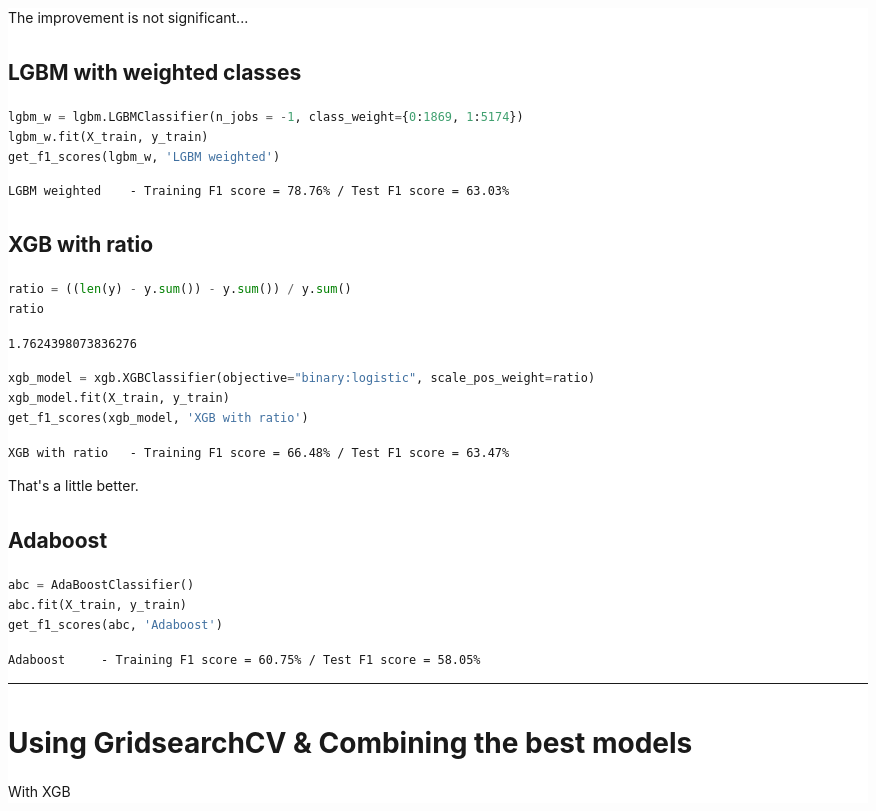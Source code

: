
The improvement is not significant...

## LGBM with weighted classes


```python
lgbm_w = lgbm.LGBMClassifier(n_jobs = -1, class_weight={0:1869, 1:5174})
lgbm_w.fit(X_train, y_train)
get_f1_scores(lgbm_w, 'LGBM weighted')
```

    LGBM weighted 	 - Training F1 score = 78.76% / Test F1 score = 63.03%
    

## XGB with ratio


```python
ratio = ((len(y) - y.sum()) - y.sum()) / y.sum()
ratio
```




    1.7624398073836276




```python
xgb_model = xgb.XGBClassifier(objective="binary:logistic", scale_pos_weight=ratio)
xgb_model.fit(X_train, y_train)
get_f1_scores(xgb_model, 'XGB with ratio')
```

    XGB with ratio 	 - Training F1 score = 66.48% / Test F1 score = 63.47%
    

That's a little better.

## Adaboost


```python
abc = AdaBoostClassifier()
abc.fit(X_train, y_train)
get_f1_scores(abc, 'Adaboost')
```

    Adaboost 	 - Training F1 score = 60.75% / Test F1 score = 58.05%
    

---

# Using GridsearchCV & Combining the best models

With XGB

Aim of the exercise → Where a line in the records above contains the string "ratio", return that line.

Task output →
## XGB with ratio
ratio = ((len(y) - y.sum()) - y.sum()) / y.sum()
ratio
xgb_model = xgb.XGBClassifier(objective="binary:logistic", scale_pos_weight=ratio)
get_f1_scores(xgb_model, 'XGB with ratio')
    XGB with ratio 	 - Training F1 score = 66.48% / Test F1 score = 63.47%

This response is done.